[Plain-text document sources]
━━━━

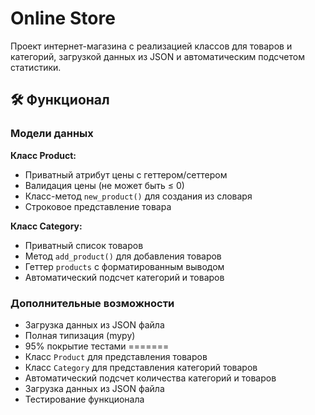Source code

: # Online Store

Проект интернет-магазина с реализацией классов для товаров и категорий, загрузкой данных из JSON и автоматическим подсчетом статистики.

## 🛠 Функционал


### Модели данных

**Класс Product:**
- Приватный атрибут цены с геттером/сеттером
- Валидация цены (не может быть ≤ 0)
- Класс-метод `new_product()` для создания из словаря
- Строковое представление товара

**Класс Category:**
- Приватный список товаров
- Метод `add_product()` для добавления товаров
- Геттер `products` с форматированным выводом
- Автоматический подсчет категорий и товаров

### Дополнительные возможности
- Загрузка данных из JSON файла
- Полная типизация (mypy)
- 95% покрытие тестами
=======
- Класс `Product` для представления товаров
- Класс `Category` для представления категорий товаров
- Автоматический подсчет количества категорий и товаров
- Загрузка данных из JSON файла
- Тестирование функционала

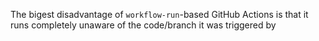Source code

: The bigest disadvantage of `workflow-run`-based GitHub Actions is that it runs completely unaware of the code/branch it was triggered by
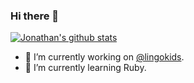### Hi there 👋

[![Jonathan's github stats](https://github-readme-stats.vercel.app/api?username=jrodva&count_private=true&theme=radical)](https://github.com/jrodva)

- 🔭 I’m currently working on [@lingokids](https://lingokids.com).
- 🌱 I’m currently learning Ruby.
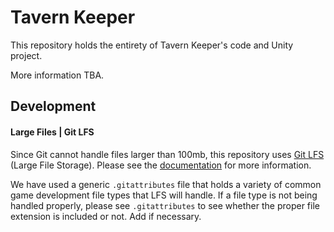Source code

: # Tavern Keeper

This repository holds the entirety of Tavern Keeper's code and Unity project.

More information TBA.

## Development

#### Large Files | Git LFS

Since Git cannot handle files larger than 100mb, this repository uses [Git LFS](https://git-lfs.com/) (Large File Storage). Please see the [documentation](https://github.com/git-lfs/git-lfs/wiki/Tutorial) for more information.

We have used a generic `.gitattributes` file that holds a variety of common game development file types that LFS will handle. If a file type is not being handled properly, please see `.gitattributes` to see whether the proper file extension is included or not. Add if necessary.
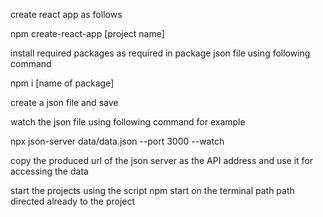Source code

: create react app as follows

npm create-react-app [project name]

install required packages as required in package json file using following command

npm i [name of package]

create a json file and save 

watch the json file using following command for example

npx json-server data/data.json --port 3000 --watch

copy the produced url of the json server as the API address and use it for accessing the data

start the projects using the script npm start on the terminal path path directed already to the project


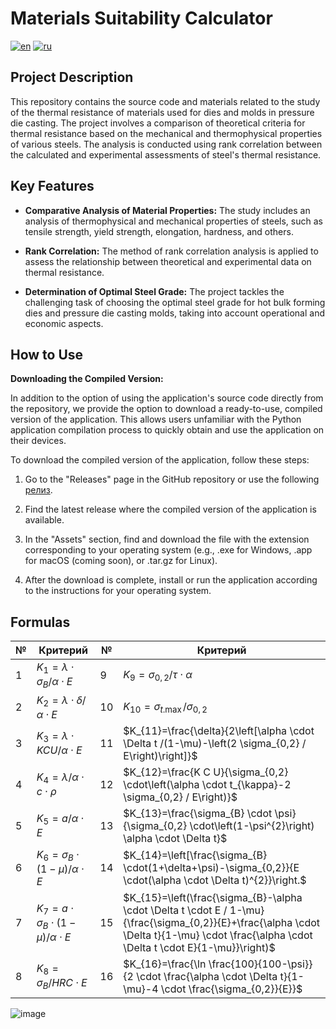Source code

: # Materials Suitability Calculator

[![en](https://img.shields.io/badge/lang-en-red.svg)](https://github.com/teslaproduuction/Materials_Suitability_Calculator/blob/master/README_EN.md)
[![ru](https://img.shields.io/badge/lang-ru-yellow.svg)](https://github.com/teslaproduuction/Materials_Suitability_Calculator/blob/master/README.md)

## Project Description

This repository contains the source code and materials related to the study of the thermal resistance of materials used for dies and molds in pressure die casting. The project involves a comparison of theoretical criteria for thermal resistance based on the mechanical and thermophysical properties of various steels. The analysis is conducted using rank correlation between the calculated and experimental assessments of steel's thermal resistance.

## Key Features

- **Comparative Analysis of Material Properties:** The study includes an analysis of thermophysical and mechanical properties of steels, such as tensile strength, yield strength, elongation, hardness, and others.

- **Rank Correlation:** The method of rank correlation analysis is applied to assess the relationship between theoretical and experimental data on thermal resistance.

- **Determination of Optimal Steel Grade:** The project tackles the challenging task of choosing the optimal steel grade for hot bulk forming dies and pressure die casting molds, taking into account operational and economic aspects.

## How to Use

**Downloading the Compiled Version:**

In addition to the option of using the application's source code directly from the repository, we provide the option to download a ready-to-use, compiled version of the application. This allows users unfamiliar with the Python application compilation process to quickly obtain and use the application on their devices.

To download the compiled version of the application, follow these steps:

1. Go to the "Releases" page in the GitHub repository or use the following [релиз](https://github.com/teslaproduuction/Materials_Suitability_Calculator/releases).

2. Find the latest release where the compiled version of the application is available.

3. In the "Assets" section, find and download the file with the extension corresponding to your operating system (e.g., .exe for Windows, .app for macOS (coming soon), or .tar.gz for Linux).

4. After the download is complete, install or run the application according to the instructions for your operating system.

## Formulas

| № | Критерий | № | Критерий |
|---|----------|---|----------|
| 1 | $K_{1}=\lambda \cdot \sigma_{B} / \alpha \cdot E$ | 9 | $K_{9}=\sigma_{0,2} / \tau \cdot \alpha$ |
| 2 | $K_{2}=\lambda \cdot \delta / \alpha \cdot E$ | 10 | $K_{10}=\sigma_{t . \max } / \sigma_{0,2}$ |
| 3 | $K_{3}=\lambda \cdot K C U / \alpha \cdot E$ | 11 | $K_{11}=\frac{\delta}{2\left[\alpha \cdot \Delta t /(1-\mu)-\left(2 \sigma_{0,2} / E\right)\right]}$ |
| 4 | $K_{4}=\lambda / \alpha \cdot c \cdot \rho$ | 12 | $K_{12}=\frac{K C U}{\sigma_{0,2} \cdot\left(\alpha \cdot t_{\kappa}-2 \sigma_{0,2} / E\right)}$ |
| 5 | $K_{5}=a / \alpha \cdot E$ | 13 | $K_{13}=\frac{\sigma_{B} \cdot \psi}{\sigma_{0,2} \cdot\left(1-\psi^{2}\right) \alpha \cdot \Delta t}$ |
| 6 | $K_{6}=\sigma_{B} \cdot(1-\mu) / \alpha \cdot E$ | 14 | $K_{14}=\left[\frac{\sigma_{B} \cdot(1+\delta+\psi)-\sigma_{0,2}}{E \cdot(\alpha \cdot \Delta t)^{2}}\right.$ |
| 7 | $K_{7}=a \cdot \sigma_{B} \cdot(1-\mu) / \alpha \cdot E$ | 15 | $K_{15}=\left(\frac{\sigma_{B}-\alpha \cdot \Delta t \cdot E / 1-\mu}{\frac{\sigma_{0,2}}{E}+\frac{\alpha \cdot \Delta t}{1-\mu} \cdot \frac{\alpha \cdot \Delta t \cdot E}{1-\mu}}\right)$ |
| 8 | $K_{8}=\sigma_{B} / H R C \cdot E$ | 16 | $K_{16}=\frac{\ln \frac{100}{100-\psi}}{2 \cdot \frac{\alpha \cdot \Delta t}{1-\mu}-4 \cdot \frac{\sigma_{0,2}}{E}}$ |


![image](https://github.com/teslaproduuction/Materials_Suitability_Calculator/assets/117762137/1a49b0b9-f6a9-4305-ae80-40984860dc1d)
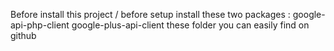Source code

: Before install this project / before setup
install these two packages :
google-api-php-client
google-plus-api-client
these folder you can easily find on github

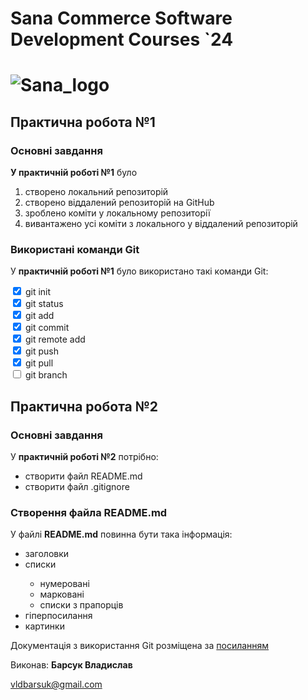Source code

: <h1>Sana Commerce Software Development Courses `24<h1>

<img src="https://upload.wikimedia.org/wikipedia/commons/0/08/Sana_Commerce_Logo.png" alt="Sana_logo">

 <h2>Практична робота №1</h2> <b></b>
 <h3>Основні завдання</h3>
 <p><b>У практичній роботі №1</b> було
</p>
 <ol>
  <li>створено локальний репозиторій</li>
  <li>створено віддалений репозиторій на GitHub</li>
  <li>зроблено коміти у локальному репозиторії</li>
  <li>вивантажено усі коміти з локального у віддалений репозиторій
</li>
 </ol>

 <h3>Використані команди Git</h3>
  <p>У <b>практичній роботі №1</b> було використано такі команди Git:</p>
<form>
  <input id="html" type="checkbox" checked>
  <label for="html"> git init
</label> 
  <br>
<input id="html" type="checkbox" checked>
  <label for="html"> git status</label> 
  <br>
  <input id="html" type="checkbox" checked>
  <label for="html"> git add</label> 
  <br>
  <input id="html" type="checkbox" checked>
  <label for="html">git commit
</label> 
  <br>
  <input id="html" type="checkbox" checked>
  <label for="html"> git remote add</label> 
  <br>
  <input id="html" type="checkbox" checked>
  <label for="html">git push</label> 
  <br>
  <input id="html" type="checkbox" checked>
  <label for="html"> git pull</label> 
  <br>
  <input id="html" type="checkbox">
  <label for="html"> git branch</label> 
  <br>
</form>
<h2>Практична робота №2</h2>
<h3>Основні завдання</h3>
<p>У <b>практичній роботі №2</b> потрібно:
</p>
 <ul>
  <li>створити файл README.md</li>
  <li>створити файл .gitignore</li>
 </ul>
<h3>Створення файла README.md
</h3>
<p>У файлі <b>README.md</b> повинна бути така інформація:</p>
 <ul>
      <li>заголовки</li>
      <li>списки</li>
     <ul>
      <li>нумеровані</li>
        <li>марковані</li>
          <li>списки з прапорців
</li>
    </ul>
       <li>гіперпосилання</li>
        <li>картинки</li>
  </ul>
<p>Документація з використання Git розміщена за    <a href="https://docs.google.com/document/d/1agdvcLqd2w2rWS0-fCqwsevO-7QN2xLpZPq7Haylq4U/edit">посиланням</a></p>
<p>Виконав: <b>Барсук Владислав</b></p>

vldbarsuk@gmail.com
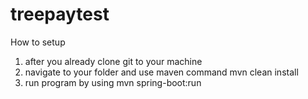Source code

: # treepaytest

How to setup

1. after you already clone git to your machine
2. navigate to your folder and use maven command mvn clean install
3. run program by using mvn spring-boot:run
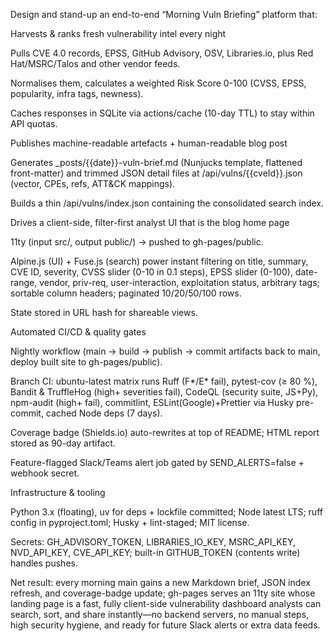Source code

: Design and stand-up an end-to-end “Morning Vuln Briefing” platform that:

Harvests & ranks fresh vulnerability intel every night

Pulls CVE 4.0 records, EPSS, GitHub Advisory, OSV, Libraries.io, plus Red Hat/MSRC/Talos and other vendor feeds.

Normalises them, calculates a weighted Risk Score 0-100 (CVSS, EPSS, popularity, infra tags, newness).

Caches responses in SQLite via actions/cache (10-day TTL) to stay within API quotas.

Publishes machine-readable artefacts + human-readable blog post

Generates _posts/{{date}}-vuln-brief.md (Nunjucks template, flattened front-matter) and trimmed JSON detail files at /api/vulns/{{cveId}}.json (vector, CPEs, refs, ATT&CK mappings).

Builds a thin /api/vulns/index.json containing the consolidated search index.

Drives a client-side, filter-first analyst UI that is the blog home page

11ty (input src/, output public/) → pushed to gh-pages/public.

Alpine.js (UI) + Fuse.js (search) power instant filtering on title, summary, CVE ID, severity, CVSS slider (0-10 in 0.1 steps), EPSS slider (0-100), date-range, vendor, priv-req, user-interaction, exploitation status, arbitrary tags; sortable column headers; paginated 10/20/50/100 rows.

State stored in URL hash for shareable views.

Automated CI/CD & quality gates

Nightly workflow (main → build → publish → commit artifacts back to main, deploy built site to gh-pages/public).

Branch CI: ubuntu-latest matrix runs Ruff (F*/E* fail), pytest-cov (≥ 80 %), Bandit & TruffleHog (high+ severities fail), CodeQL (security suite, JS+Py), npm-audit (high+ fail), commitlint, ESLint(Google)+Prettier via Husky pre-commit, cached Node deps (7 days).

Coverage badge (Shields.io) auto-rewrites at top of README; HTML report stored as 90-day artifact.

Feature-flagged Slack/Teams alert job gated by SEND_ALERTS=false + webhook secret.

Infrastructure & tooling

Python 3.x (floating), uv for deps + lockfile committed; Node latest LTS; ruff config in pyproject.toml; Husky + lint-staged; MIT license.

Secrets: GH_ADVISORY_TOKEN, LIBRARIES_IO_KEY, MSRC_API_KEY, NVD_API_KEY, CVE_API_KEY; built-in GITHUB_TOKEN (contents write) handles pushes.

Net result: every morning main gains a new Markdown brief, JSON index refresh, and coverage-badge update; gh-pages serves an 11ty site whose landing page is a fast, fully client-side vulnerability dashboard analysts can search, sort, and share instantly—no backend servers, no manual steps, high security hygiene, and ready for future Slack alerts or extra data feeds.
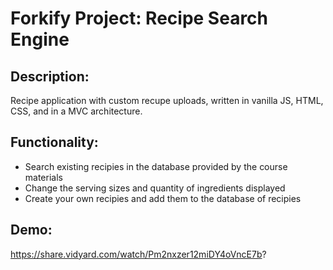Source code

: # Forkify Project: Recipe Search Engine

## Description:

Recipe application with custom recupe uploads, written in vanilla JS, HTML, CSS, and in a MVC architecture.

## Functionality:

* Search existing recipies in the database provided by the course materials
* Change the serving sizes and quantity of ingredients displayed
* Create your own recipies and add them to the database of recipies

## Demo:

https://share.vidyard.com/watch/Pm2nxzer12miDY4oVncE7b?
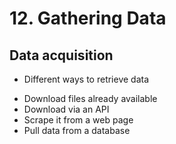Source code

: # 12. Gathering Data
 ## Data acquisition
 * Different ways to retrieve data
  - Download files already available
  - Download via an API
  - Scrape it from a web page
  - Pull data from a database 
 

 
 
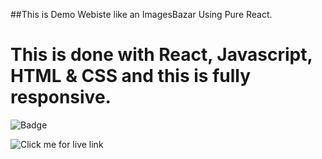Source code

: ##This is Demo Webiste like an ImagesBazar Using Pure React. 

# This is done with React, Javascript, HTML & CSS and this is fully responsive.



![Badge](https://img.shields.io/badge/REACT-FULLY%20RESPONSIVE-lightgrey)


![Click me for live link](https://gemius-paragsawai.netlify.app/)
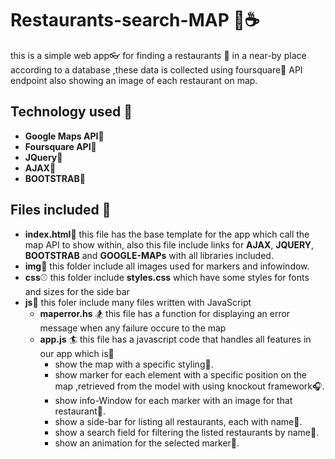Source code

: # Restaurants-search-MAP :fishing_pole_and_fish::coffee:
this is a simple web app:eyeglasses: for finding a restaurants :meat_on_bone: in a near-by place according to a database ,these data is collected using foursquare:beers: API endpoint also showing an image of each restaurant on map.

## Technology used :tropical_drink:
* **Google Maps API**:doughnut:
* **Foursquare API**:cake:
* **JQuery**:ice_cream:
* **AJAX**:birthday:
* **BOOTSTRAB**:icecream:

## Files included :basketball:
* **index.html**:football:
this file has the base template for the app which call the map API to show within, also this file include links for **AJAX**, **JQUERY**, **BOOTSTRAB** and **GOOGLE-MAPs** with all libraries included.
* **img**:8ball:
this folder include all images used for markers and infowindow.
* **css**:baseball:
this folder include **styles.css** which have some styles for fonts and sizes for the side bar
* **js**:rugby_football:
this foler include many files written with JavaScript
  * **maperror.hs** :snowboarder:
  this file has a function for displaying an error message when any failure occure to the map
  * **app.js** :surfer:
  this file has a javascript code that handles all features in our app which is:gem:
    * show the map with a specific styling:microphone:.
    * show marker for each element with a specific position on the map ,retrieved from the model with using knockout framework:headphones:.
    * show info-Window for each marker with an image for that restaurant:saxophone:.
    * show a side-bar for listing all restaurants, each with name:guitar:.
    * show a search field for filtering the listed restaurants by name:trumpet:.
    * show an animation for the selected marker:art:.
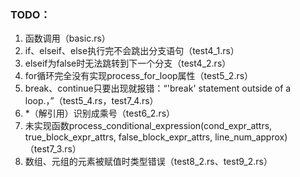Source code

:### TODO：
1. 函数调用（basic.rs）
2. if、elseif、else执行完不会跳出分支语句（test4_1.rs）
3. elseif为false时无法跳转到下一个分支（test4_2.rs）
4. for循环完全没有实现process_for_loop属性（test5_2.rs）
5. break、continue只要出现就报错：“'break' statement outside of a loop.，”（test5_4.rs，test7_4.rs）
6. *（解引用）识别成乘号（test6_2.rs）
7. 未实现函数process_conditional_expression(cond_expr_attrs, true_block_expr_attrs, false_block_expr_attrs, line_num_approx)（test7_3.rs）
8. 数组、元组的元素被赋值时类型错误（test8_2.rs、test9_2.rs）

━━━━

Give again the stretch of lines above from the one with "- 95% покрытие тестами" through the one with "# Tavern Keeper", both ends kept, and copy no pictures.

- 95% покрытие тестами
=======
- Класс `Product` для представления товаров
- Класс `Category` для представления категорий товаров
- Автоматический подсчет количества категорий и товаров
- Загрузка данных из JSON файла
- Тестирование функционала

Source code

: The bigest disadvantage of `workflow-run`-based GitHub Actions is that it runs completely unaware of the code/branch it was triggered by
### Hi there 👋

[![Jonathan's github stats](https://github-readme-stats.vercel.app/api?username=jrodva&count_private=true&theme=radical)](https://github.com/jrodva)

- 🔭 I’m currently working on [@lingokids](https://lingokids.com).
- 🌱 I’m currently learning Ruby.
Source code

: # Tavern Keeper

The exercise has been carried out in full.